WHAT THIS TASK INVOLVES: Search term "activities": copy each line of the records that contains it.

Saved data entries:
★ ★ ★ ★ ★

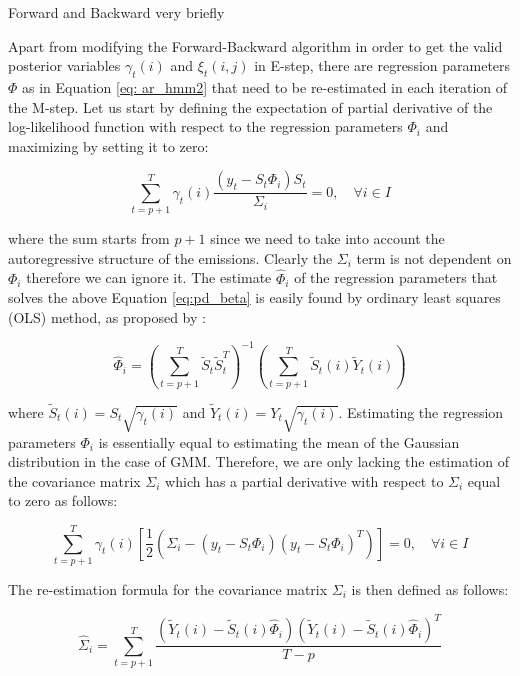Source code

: Forward and Backward very briefly

Apart from modifying the Forward-Backward algorithm in order to get the valid posterior variables $\gamma_t(i)$ and $\xi_t(i,j)$ in E-step, there are 
regression parameters $\Phi$ as in Equation \ref{eq: ar_hmm2} that need to be re-estimated in each iteration of the M-step. Let us start by defining the 
expectation of partial derivative of the log-likelihood function with respect to the regression parameters $\Phi_{i}$ and maximizing by setting it to zero:

\begin{equation} \label{eq:pd_beta}
    \sum_{t=p+1}^{T} \gamma_t(i) \frac{(y_t - S_t \Phi_{i})S_t}{\Sigma_i} = 0, \quad \forall i \in I
\end{equation}

where the sum starts from $p+1$ since we need to take into account the autoregressive structure of the emissions. Clearly the $\Sigma_i$ term is not dependent on $\Phi_i$ therefore we can
ignore it. The estimate $\hat{\Phi}_i$ of the regression parameters that solves the above Equation \ref{eq:pd_beta} is easily found by ordinary least squares (OLS) method, as proposed by \citep{Xuan2004}:

\begin{equation}
    \hat{\Phi}_i = \left( \sum_{t=p+1}^{T} \tilde{S}_t \tilde{S}_t^T \right)^{-1} \left( \sum_{t=p+1}^{T} \tilde{S}_t(i) \tilde{Y}_t(i) \right)
\end{equation}

where $\tilde{S}_t(i) = S_t \sqrt{\gamma_t(i)}$ and $\tilde{Y}_t(i) = Y_t \sqrt{\gamma_t(i)}$. Estimating the regression parameters $\Phi_i$ is essentially 
equal to estimating the mean of the Gaussian distribution in the case of GMM. Therefore, we are only lacking the estimation of the covariance matrix $\Sigma_i$
which has a partial derivative with respect to $\Sigma_i$ equal to zero as follows:

\begin{equation} \label{eq:pd_sigma}
    \sum_{t=p+1}^{T} \gamma_t(i) \left[\frac{1}{2} \left(\Sigma_i - (y_t - S_t \Phi_{i})(y_t - S_t \Phi_{i})^T\right) \right] = 0, \quad \forall i \in I
\end{equation}

The re-estimation formula for the covariance matrix $\Sigma_i$ is then defined as follows:

\begin{equation}
    \hat{\Sigma}_i = \sum_{t=p+1}^{T} \frac{\left(\tilde{Y}_t(i) - \tilde{S}_t(i) \hat{\Phi}_i \right) \left(\tilde{Y}_t(i) - \tilde{S}_t(i) \hat{\Phi}_i \right)^T}{T - p}
\end{equation}

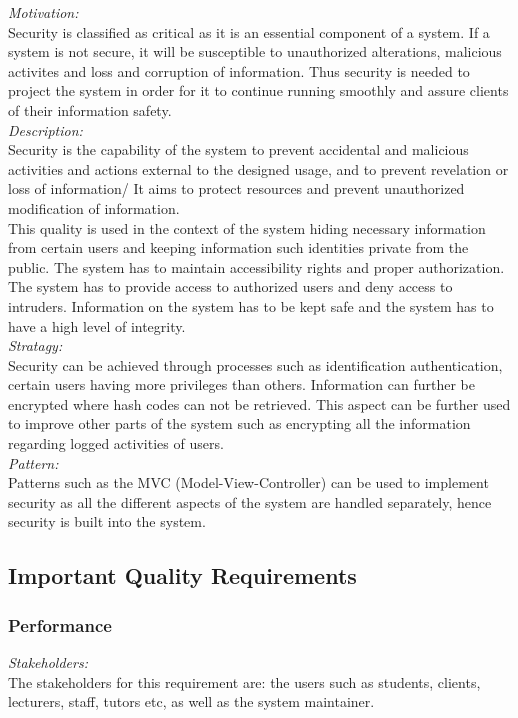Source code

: \documentclass[a4paper,12pt]{report}
\begin{document}
		\emph{Motivation: }\\ Security is classified as critical as it is an essential component of a system. If a system is not secure, it will be susceptible to unauthorized alterations, malicious activites and loss and corruption of information. Thus security is needed to project the system in order for it to continue running smoothly and assure clients of their information safety. \\
		
		\emph{Description: }\\ Security is the capability of the system to prevent accidental  and malicious activities and actions external to the designed usage, and to prevent revelation or loss of information/ It aims to protect resources and prevent unauthorized modification of information.\\
		This quality is used in the context of the system hiding necessary information from certain users and keeping information such identities private from the public. The system has to maintain accessibility rights and proper authorization. The system has to provide access to authorized users and deny access to intruders. Information on the system has to be kept safe and the system has to have a high level of integrity.\\
		
		\emph{Stratagy: }\\ Security can be achieved through processes such as identification authentication, certain users having more privileges than others. Information can further be encrypted where hash codes can not be retrieved. This aspect can be further used to improve other parts of the system such as encrypting all the information regarding logged activities of users.\\
		
		\emph{Pattern: } \\ Patterns such as the MVC (Model-View-Controller) can be used to implement security as all the different aspects of the system are handled separately, hence security is built into the system.\\
		
	\subsection{Important Quality Requirements}
		\subsubsection{Performance}
		\emph{Stakeholders: }\\ The stakeholders for this requirement are: the users such as students, clients, lecturers, staff, tutors etc, as well as the system maintainer.\\
		
\end{document}
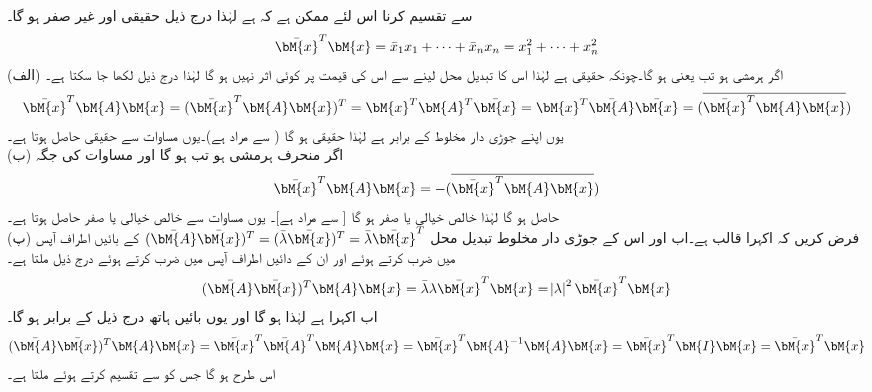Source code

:  سے تقسیم کرنا اس لئے ممکن ہے کہ  ہے لہٰذا درج ذیل حقیقی اور غیر صفر ہو گا۔
\begin{align*}
\bar{\bM{x}}^T\bM{x}=\bar{x}_1x_1+\cdots+\bar{x}_nx_n=x_1^2+\cdots+x_n^2
\end{align*}
(الف) اگر  ہرمشی ہو تب  یعنی  ہو گا۔چونکہ  حقیقی ہے لہٰذا اس کا تبدیل محل لینے سے اس کی قیمت پر کوئی اثر نہیں ہو گا لہٰذا درج ذیل لکھا جا سکتا ہے۔
\begin{align}\label{مساوات_امتیازی_مسئلہ_اقدار_ب}
\bar{\bM{x}}^T\bM{A}\bM{x}=(\bar{\bM{x}}^T\bM{A}\bM{x})^T=\bM{x}^T\bM{A}^T\bar{\bM{x}}=\bM{x}^T\bar{\bM{A}}\bar{\bM{x}}=(\overline{\bar{\bM{x}}^T\bM{A}\bM{x}})
\end{align} 
یوں  اپنے جوڑی دار مخلوط کے برابر ہے لہٰذا  حقیقی ہو گا ( سے مراد  ہے)۔یوں مساوات  سے  حقیقی حاصل ہوتا ہے۔\\
(ب) اگر  منحرف ہرمشی ہو تب  ہو گا اور مساوات  کی جگہ
\begin{align}\label{مساوات_امتیازی_مسئلہ_اقدار_پ}
\bar{\bM{x}}^T\bM{A}\bM{x}=-(\overline{\bar{\bM{x}}^T\bM{A}\bM{x}})
\end{align}
حاصل ہو گا لہٰذا  خالص خیالی یا صفر  ہو گا [ سے مراد  ہے]۔ یوں مساوات  سے  خالص خیالی یا صفر  حاصل ہوتا ہے۔\\
(پ) فرض کریں کہ  اکہرا  قالب ہے۔اب  اور اس کے جوڑی دار مخلوط تبدیل محل 
$(\bar{\bM{A}}\bar{\bM{x}})^T=(\bar{\lambda}\bar{\bM{x}})^T=\bar{\lambda}\bar{\bM{x}}^T$
کے بائیں اطراف آپس میں ضرب کرتے ہوئے اور ان کے دائیں اطراف آپس میں ضرب کرتے ہوئے درج ذیل ملتا ہے۔
\begin{align*}
(\bar{\bM{A}}\bar{\bM{x}})^T\bM{A}\bM{x}=\bar{\lambda}\lambda\bar{\bM{x}}^T\bM{x}=\abs{\lambda}^2\bar{\bM{x}}^T\bM{x}
\end{align*}
اب  اکہرا ہے لہٰذا  ہو گا اور یوں بائیں ہاتھ درج ذیل کے برابر ہو گا۔
\begin{align*}
(\bar{\bM{A}}\bar{\bM{x}})^T\bM{A}\bM{x}=\bar{\bM{x}}^T\bar{\bM{A}}^T\bM{A}\bM{x}=\bar{\bM{x}}^T\bM{A}^{-1}\bM{A}\bM{x}=\bar{\bM{x}}^T\bM{I}\bM{x}=\bar{\bM{x}}^T\bM{x}
\end{align*}
اس طرح  ہو گا جس کو  سے تقسیم کرتے ہوئے  ملتا ہے۔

★ ★ ★ ★ ★

TASK RESPONSE:
		\emph{Description: }\\ Security is the capability of the system to prevent accidental  and malicious activities and actions external to the designed usage, and to prevent revelation or loss of information/ It aims to protect resources and prevent unauthorized modification of information.\\
		\emph{Stratagy: }\\ Security can be achieved through processes such as identification authentication, certain users having more privileges than others. Information can further be encrypted where hash codes can not be retrieved. This aspect can be further used to improve other parts of the system such as encrypting all the information regarding logged activities of users.\\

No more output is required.